**Aim of the task:**
For every record below, repeat the text exactly and pass over any image.
Provided entries below:
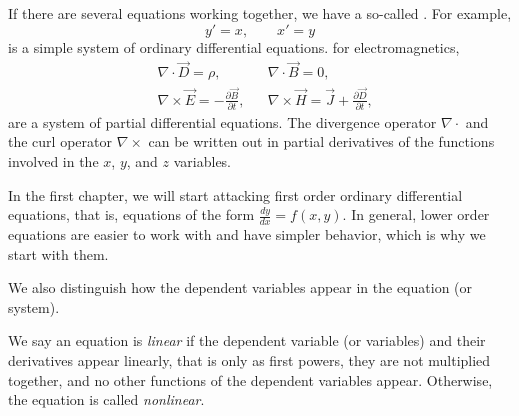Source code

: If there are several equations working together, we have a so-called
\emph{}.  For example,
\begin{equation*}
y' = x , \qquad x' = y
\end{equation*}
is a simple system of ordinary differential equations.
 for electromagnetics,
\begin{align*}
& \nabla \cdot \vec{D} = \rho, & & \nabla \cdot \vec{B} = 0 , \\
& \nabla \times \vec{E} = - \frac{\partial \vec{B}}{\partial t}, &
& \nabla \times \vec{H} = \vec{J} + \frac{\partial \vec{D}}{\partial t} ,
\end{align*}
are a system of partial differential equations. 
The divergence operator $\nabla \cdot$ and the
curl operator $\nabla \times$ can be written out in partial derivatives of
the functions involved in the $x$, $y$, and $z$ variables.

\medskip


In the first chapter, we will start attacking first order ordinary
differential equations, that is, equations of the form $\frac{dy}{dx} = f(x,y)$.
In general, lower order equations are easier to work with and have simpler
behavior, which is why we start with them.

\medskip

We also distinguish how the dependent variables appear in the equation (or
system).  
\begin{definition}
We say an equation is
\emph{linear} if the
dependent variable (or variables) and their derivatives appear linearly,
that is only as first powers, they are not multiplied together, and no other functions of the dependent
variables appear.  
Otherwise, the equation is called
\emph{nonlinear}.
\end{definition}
End of Provided entries.
**Completed task:**
Source code

: If there are several equations working together, we have a so-called
\emph{}.  For example,
\begin{equation*}
y' = x , \qquad x' = y
\end{equation*}
is a simple system of ordinary differential equations.
 for electromagnetics,
\begin{align*}
& \nabla \cdot \vec{D} = \rho, & & \nabla \cdot \vec{B} = 0 , \\
& \nabla \times \vec{E} = - \frac{\partial \vec{B}}{\partial t}, &
& \nabla \times \vec{H} = \vec{J} + \frac{\partial \vec{D}}{\partial t} ,
\end{align*}
are a system of partial differential equations. 
The divergence operator $\nabla \cdot$ and the
curl operator $\nabla \times$ can be written out in partial derivatives of
the functions involved in the $x$, $y$, and $z$ variables.

\medskip


In the first chapter, we will start attacking first order ordinary
differential equations, that is, equations of the form $\frac{dy}{dx} = f(x,y)$.
In general, lower order equations are easier to work with and have simpler
behavior, which is why we start with them.

\medskip

We also distinguish how the dependent variables appear in the equation (or
system).  
\begin{definition}
We say an equation is
\emph{linear} if the
dependent variable (or variables) and their derivatives appear linearly,
that is only as first powers, they are not multiplied together, and no other functions of the dependent
variables appear.  
Otherwise, the equation is called
\emph{nonlinear}.
\end{definition}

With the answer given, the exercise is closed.